>>>>

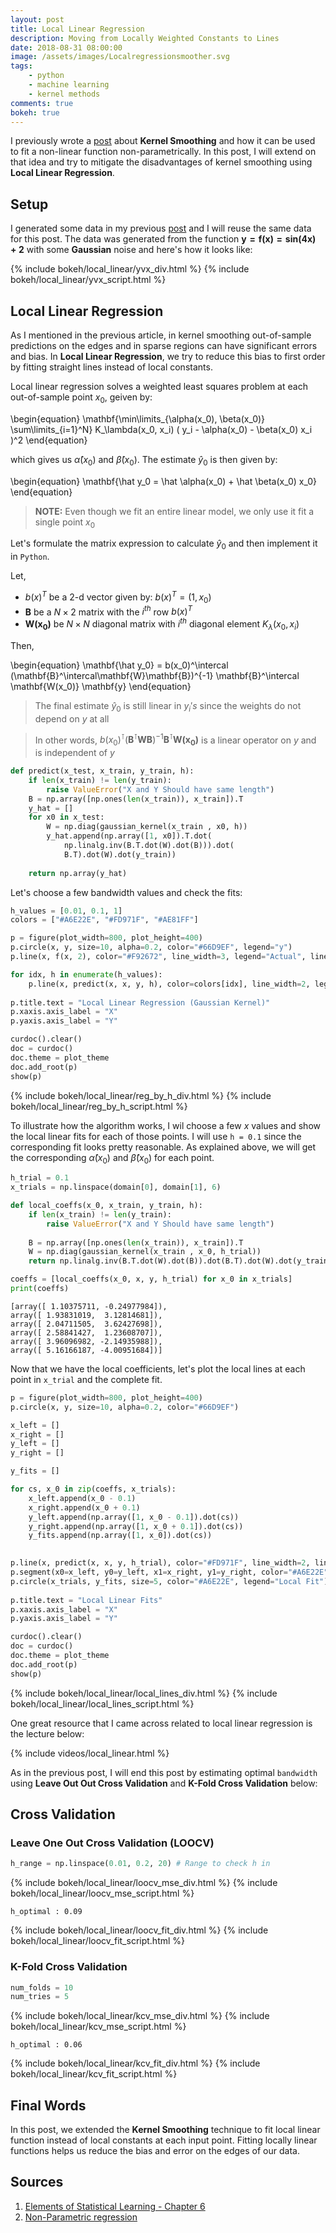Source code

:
 ```yaml
---
layout: post
title: Local Linear Regression
description: Moving from Locally Weighted Constants to Lines 
date: 2018-08-31 08:00:00
image: /assets/images/Localregressionsmoother.svg
tags:
    - python
    - machine learning
    - kernel methods
comments: true
bokeh: true
---
```


I previously wrote a [post](http://www.sharmakapil.com/2018/08/26/kernel-smoothing.html) about **Kernel Smoothing** and how it can be used to fit a non-linear function non-parametrically. In this post, I will extend on that idea and try to mitigate the disadvantages of kernel smoothing using **Local Linear Regression**. 

## Setup

I generated some data in my previous [post](http://www.sharmakapil.com/2018/08/26/kernel-smoothing.html) and I will reuse the same data for this post. The data was generated from the function $\mathbf{y = f(x) = sin(4x) + 2}$ with some **Gaussian** noise and here's how it looks like:

{% include bokeh/local_linear/yvx_div.html %}
{% include bokeh/local_linear/yvx_script.html %}

## Local Linear Regression

As I mentioned in the previous article, in kernel smoothing out-of-sample predictions on the edges and in sparse regions can have significant errors and bias. In **Local Linear Regression**, we try to reduce this bias to first order by fitting straight lines instead of local constants. 

Local linear regression solves a weighted least squares problem at each out-of-sample point $x_0$, geiven by:

\begin{equation}
\mathbf{\min\limits_{\alpha(x_0), \beta(x_0)} \sum\limits_{i=1}^N} K_\lambda(x_0, x_i) ( y_i - \alpha(x_0) - \beta(x_0) x_i )^2
\end{equation}


which gives us $\hat \alpha(x_0)$ and $\hat \beta(x_0)$. The estimate $\hat y_0$ is then given by:

\begin{equation}
\mathbf{\hat y_0 = \hat \alpha(x_0) + \hat \beta(x_0) x_0}
\end{equation}

> **NOTE:** Even though we fit an entire linear model, we only use it fit a single point $x_0$ 

Let's formulate the matrix expression to calculate $\hat y_0$ and then implement it in `Python`.


Let,

- $b(x)^T$ be a 2-d vector given by: $b(x)^T = (1, x_0)$
- $\mathbf{B}$ be a $N \times 2$ matrix with the $i^{th}$ row $b(x)^T$
- $\mathbf{W(x_0)}$ be $N \times N$ diagonal matrix with $i^{th}$ diagonal element $K_\lambda(x_0, x_i)$

Then,

\begin{equation}
\mathbf{\hat y_0} = b(x_0)^\intercal (\mathbf{B}^\intercal\mathbf{W}\mathbf{B})^{-1} \mathbf{B}^\intercal \mathbf{W(x_0)} \mathbf{y} 
\end{equation}

> The final estimate $\hat y_0$ is still linear in $y_i's$ since the weights do not depend on $y$ at all

> In other words, $b(x_0)^\intercal (\mathbf{B}^\intercal\mathbf{W}\mathbf{B})^{-1} \mathbf{B}^\intercal \mathbf{W(x_0)}$ is a linear operator on $y$ and is independent of $y$

```python
def predict(x_test, x_train, y_train, h):
    if len(x_train) != len(y_train):
        raise ValueError("X and Y Should have same length")
    B = np.array([np.ones(len(x_train)), x_train]).T
    y_hat = []
    for x0 in x_test:
        W = np.diag(gaussian_kernel(x_train , x0, h))
        y_hat.append(np.array([1, x0]).T.dot(
            np.linalg.inv(B.T.dot(W).dot(B))).dot(
            B.T).dot(W).dot(y_train))
    
    return np.array(y_hat)
```

Let's choose a few bandwidth values and check the fits:

```python
h_values = [0.01, 0.1, 1]
colors = ["#A6E22E", "#FD971F", "#AE81FF"]
```

```python
p = figure(plot_width=800, plot_height=400)
p.circle(x, y, size=10, alpha=0.2, color="#66D9EF", legend="y")
p.line(x, f(x, 2), color="#F92672", line_width=3, legend="Actual", line_dash="dashed")

for idx, h in enumerate(h_values):
    p.line(x, predict(x, x, y, h), color=colors[idx], line_width=2, legend="y_hat (h={})".format(h))
    
p.title.text = "Local Linear Regression (Gaussian Kernel)"
p.xaxis.axis_label = "X"
p.yaxis.axis_label = "Y"

curdoc().clear()
doc = curdoc()
doc.theme = plot_theme
doc.add_root(p)
show(p)
```

{% include bokeh/local_linear/reg_by_h_div.html %}
{% include bokeh/local_linear/reg_by_h_script.html %} 

To illustrate how the algorithm works, I wil choose a few $x$ values and show the local linear fits for each of those points. I will use `h = 0.1` since the corresponding fit looks pretty reasonable. As explained above, we will get the corresponding $\hat \alpha(x_0)$ and $\hat \beta(x_0)$ for each point.

```python
h_trial = 0.1
x_trials = np.linspace(domain[0], domain[1], 6)

def local_coeffs(x_0, x_train, y_train, h):
    if len(x_train) != len(y_train):
        raise ValueError("X and Y Should have same length")
    
    B = np.array([np.ones(len(x_train)), x_train]).T
    W = np.diag(gaussian_kernel(x_train , x_0, h_trial))
    return np.linalg.inv(B.T.dot(W).dot(B)).dot(B.T).dot(W).dot(y_train)

coeffs = [local_coeffs(x_0, x, y, h_trial) for x_0 in x_trials]
print(coeffs)
```

```
[array([ 1.10375711, -0.24977984]), 
array([ 1.93831019,  3.12814681]), 
array([ 2.04711505,  3.62427698]), 
array([ 2.58841427,  1.23608707]), 
array([ 3.96096982, -2.14935988]), 
array([ 5.16166187, -4.00951684])]
```

Now that we have the local coefficients, let's plot the local lines at each point in `x_trial` and the complete fit.

```python
p = figure(plot_width=800, plot_height=400)
p.circle(x, y, size=10, alpha=0.2, color="#66D9EF")

x_left = []
x_right = []
y_left = []
y_right = []

y_fits = []

for cs, x_0 in zip(coeffs, x_trials):
    x_left.append(x_0 - 0.1)
    x_right.append(x_0 + 0.1)
    y_left.append(np.array([1, x_0 - 0.1]).dot(cs))
    y_right.append(np.array([1, x_0 + 0.1]).dot(cs))
    y_fits.append(np.array([1, x_0]).dot(cs))
    

p.line(x, predict(x, x, y, h_trial), color="#FD971F", line_width=2, line_dash="dashed", legend="y_hat")
p.segment(x0=x_left, y0=y_left, x1=x_right, y1=y_right, color="#A6E22E", line_width=1, legend="Local Fit")
p.circle(x_trials, y_fits, size=5, color="#A6E22E", legend="Local Fit")
    
p.title.text = "Local Linear Fits"
p.xaxis.axis_label = "X"
p.yaxis.axis_label = "Y"

curdoc().clear()
doc = curdoc()
doc.theme = plot_theme
doc.add_root(p)
show(p)
```
{% include bokeh/local_linear/local_lines_div.html %}
{% include bokeh/local_linear/local_lines_script.html %}

One great resource that I came across related to local linear regression is the lecture below:

{% include videos/local_linear.html %}

As in the previous post, I will end this post by estimating optimal `bandwidth` using **Leave Out Out Cross Validation** and **K-Fold Cross Validation** below:

## Cross Validation

### Leave One Out Cross Validation (LOOCV)

```python
h_range = np.linspace(0.01, 0.2, 20) # Range to check h in
```

{% include bokeh/local_linear/loocv_mse_div.html %}
{% include bokeh/local_linear/loocv_mse_script.html %}

```
h_optimal : 0.09
```
{% include bokeh/local_linear/loocv_fit_div.html %}
{% include bokeh/local_linear/loocv_fit_script.html %}

### K-Fold Cross Validation

```python
num_folds = 10
num_tries = 5
```
{% include bokeh/local_linear/kcv_mse_div.html %}
{% include bokeh/local_linear/kcv_mse_script.html %}

```
h_optimal : 0.06
```

{% include bokeh/local_linear/kcv_fit_div.html %}
{% include bokeh/local_linear/kcv_fit_script.html %}

## Final Words

In this post, we extended the **Kernel Smoothing** technique to fit local linear function instead of local constants at each input point. Fitting locally linear functions helps us reduce the bias and error on the edges of our data. 

## Sources

1. [Elements of Statistical Learning - Chapter 6](https://www.amazon.com/Elements-Statistical-Learning-Prediction-Statistics/dp/0387848576)
2. [Non-Parametric regression](https://www.youtube.com/watch?v=e9mN6UH5QIQ)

<<<<

▶ **PROBLEM TO WORK ON**
Every line of the listing that includes the word "return" belongs in the answer.

▶ **REPLY TO THE TASK**
    return np.array(y_hat)
    return np.linalg.inv(B.T.dot(W).dot(B)).dot(B.T).dot(W).dot(y_train)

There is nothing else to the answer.